7. ПОСЛЕДНИЙ ПЕРЕГОН

      — Пора, Вил… Да не сюда, не сюда… Еще немного. Вот здесь. Стой пока тут, я сейчас сориентируюсь. Так, этот блок уже радиоактивный. Еще такой же. Еще… Ага. Значит, все они ожидают погрузки. В этом ряду мы и станем. И не волнуйся… Так, хорошо. Ты меня слышишь? Иди сюда. Хорошо. Здесь мы и будем стоять. И ни на шаг. Слышишь, Вил?..
      Они стояли на платформе внутри решетчатого шара. В той стороне ее, над которой висели ряды блоков с радиоактивными верхней и нижней гранями. Сфера уже не вращалась. Едва заметная дрожь, гуденье сотрясали ее. Дуги труб медленно уплывали, вдвигаясь в конус. Торцы их зияли отверстиями. Радин держал Тополя под руку. Чтобы быть похожими на блоки, предназначенные к отправке на Землю, они сделали радиоактивными поверхности своих шлемов и подошвы ботинок. И весь вопрос заключался в одном: заметят или не заметят этот обман автоматы погрузки?
      Тележка с блоком вдруг вынырнула из одного отверстия, покатилась по платформе, резко остановилась, будто споткнувшись. Блок мягко соскользнул, направляемый по невидимым рельсам магнитных полей, отлетел в сторону и застыл под одним из квадратных отверстий шара.
      Продолжая движение, тележка въехала под другой блок. Он опустился на нее. Тележка унесла его во второе отверстие.
      Когда она показалась вновь и освободилась от блока, Радин подхватил Тополя за бока и решительно ступил на нее. Ракетный пояс едва заметными толчками помогал ему сохранять равновесие.
      «Правилен ли этот шаг? — подумал Радин. — Не слишком ли мы поторопились? Не проще ли было ждать? Но сколько пришлось бы ждать и сколько еще продержался бы Вил?»
      Тележка, не заметив обмана, въехала в отверстие трубы.
      «Правилен», — решил Радин и выключил пояс.

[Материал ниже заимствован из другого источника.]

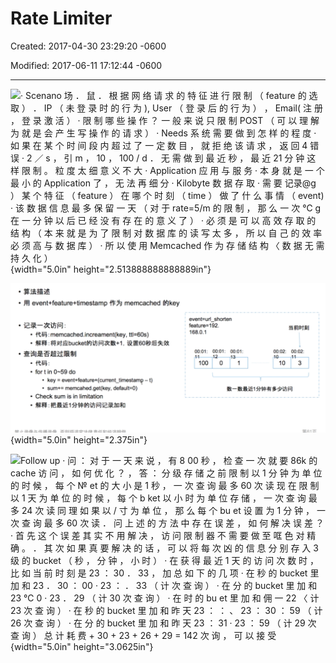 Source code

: # Rate Limiter

Created: 2017-04-30 23:29:20 -0600

Modified: 2017-06-11 17:12:44 -0600

---

![· Scenano 场 ． 鼠 ． 根 据 网 络 请 求 的 特 征 进 行 限 制 （ feature 的 选 取 ） ． IP （ 未 登 录 时 的 行 为 ), User （ 登 录 后 的 行 为 ） ， Email( 注 册 ， 登 录 激 活 ） · 限 制 哪 些 操 作 ？ 一 般 来 说 只 限 制 POST （ 可 以 理 解 为 就 是 会 产 生 写 操 作 的 请 求 ） · Needs 系 统 需 要 做 到 怎 样 的 程 度 · 如 果 在 某 个 时 间 段 内 超 过 了 一 定 数 目 ， 就 拒 绝 该 请 求 ， 返 回 4 错 误 · 2 ／ s ， 引 m ， 10 ， 100 / d ． 无 需 做 到 最 近 秒 ， 最 近 21 分 钟 这 样 限 制 。 粒 度 太 细 意 义 不 大 · Application 应 用 与 服 务 · 本 身 就 是 一 个 最 小 的 Application 了 ， 无 法 再 细 分 · Kilobyte 数 据 存 取 · 需 要 记录@g ） 某 个 特 征 （ feature ） 在 哪 个 时 刻 （ time ） 做 了 什 么 事 情 （ event) · 该 数 据 信 息 最 多 保 留 一 天 （ 对 于 rate=5/m 的 限 制 ， 那 么 一 次 ℃ g 在 一 分 钟 以 后 已 经 没 有 存 在 的 意 义 了 ） · 必 须 是 可 以 高 效 存 取 的 结 构 （ 本 来 就 是 为 了 限 制 对 数 据 库 的 读 写 太 多 ， 所 以 自 己 的 效 率 必 须 高 与 数 据 库 ） · 所 以 使 用 Memcached 作 为 存 储 结 构 〈 数 据 无 需 持 久 化 ） ](../../media/Rate-Limiter-Rate-Limiter-Rate-Limiter-image1.png){width="5.0in" height="2.513888888888889in"}



![• event+feature+timestamp memcached fikey event=url shorten feature=192. 168.0.1 : memcached.increament(key, ttl=60s) 00:01: 100 00:01: O 00:01: 1 00:02: 10 00:02: 3 • for t in 0---59 do • key = event+feature+(current_timestamp --- t) • sum+= memcahed.get(key, default=O) • Check sum is in limitation ](../../media/Rate-Limiter-Rate-Limiter-Rate-Limiter-image2.png){width="5.0in" height="2.375in"}



![Follow up · 问 ： 对 于 一 天 来 说 ， 有 8 00 秒 ， 检 查 一 次 就 要 86k 的 cache 访 问 ， 如 何 优 化 ？ ， 答 ： 分 级 存 储 之 前 限 制 以 1 分 钟 为 单 位 的 时 候 ， 每 个 № et 的 大 小 是 1 秒 ， 一 次 查 询 最 多 60 次 读 现 在 限 制 以 1 天 为 单 位 的 时 候 ， 每 个 b ket 以 小 时 为 单 位 存 储 ， 一 次 查 询 最 多 24 次 读 同 理 如 果 以 / 寸 为 单 位 ， 那 么 每 个 bu et 设 置 为 1 分 钟 ， 一 次 查 询 最 多 60 次 读 ． 问 上 述 的 方 法 中 存 在 误 差 ， 如 何 解 决 误 差 ？ · 首 先 这 个 误 差 其 实 不 用 解 决 ， 访 问 限 制 器 不 需 要 做 至 哐 色 对 精 确 。 ． 其 次 如 果 真 要 解 决 的 话 ， 可 以 将 每 次 凶 的 信 息 分 别 存 入 3 级 的 bucket （ 秒 ， 分 钟 ， 小 时 ） · 在 获 得 最 近 1 天 的 访 问 次 数 时 ， 比 如 当 前 时 刻 是 23 ： 30 ． 33 ， 加 总 如 下 的 几 项 · 在 秒 的 bucket 里 加 和 23 ． 30 ： 00 · 23 ： ． 33 （ 计 次 查 询 ） · 在 分 的 bucket 里 加 和 23 ℃ 0 · 23 ． 29 （ 计 30 次 查 询 ） · 在 时 的 bu et 里 加 和 佣 一 22 〈 计 23 次 查 询 ） · 在 秒 的 bucket 里 加 和 昨 天 23 ： ： 、 23 ： 30 ： 59 （ 计 26 次 查 询 ） · 在 分 的 bucket 里 加 和 昨 天 23 ： 31 · 23 ： 59 （ 计 29 次 查 询 ） 总 计 耗 费 + 30 + 23 + 26 + 29 = 142 次 询 ， 可 以 接 受 ](../../media/Rate-Limiter-Rate-Limiter-Rate-Limiter-image3.png){width="5.0in" height="3.0625in"}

      Они летели стоя — рядом, плечо к плечу. Именно в таком положении, когда направление движения перпендикулярно груди, наименее губительны перегрузки. А оба они находились на таком пределе усталости, когда каждая мелочь может оказаться решающей.
      Правда, полет с первой же минуты шел в очень ровном режиме. Без всяких приборов, по своим ощущениям, Радин сразу определил: постоянное ускорение около двадцати метров в секунду — перегрузка всего лишь, примерно, в два раза! Ее они могли переносить сколько угодно времени. Он прикинул в уме: если ничто не изменится, продержаться надо каких-то девяносто часов. Не полет, а прогулка!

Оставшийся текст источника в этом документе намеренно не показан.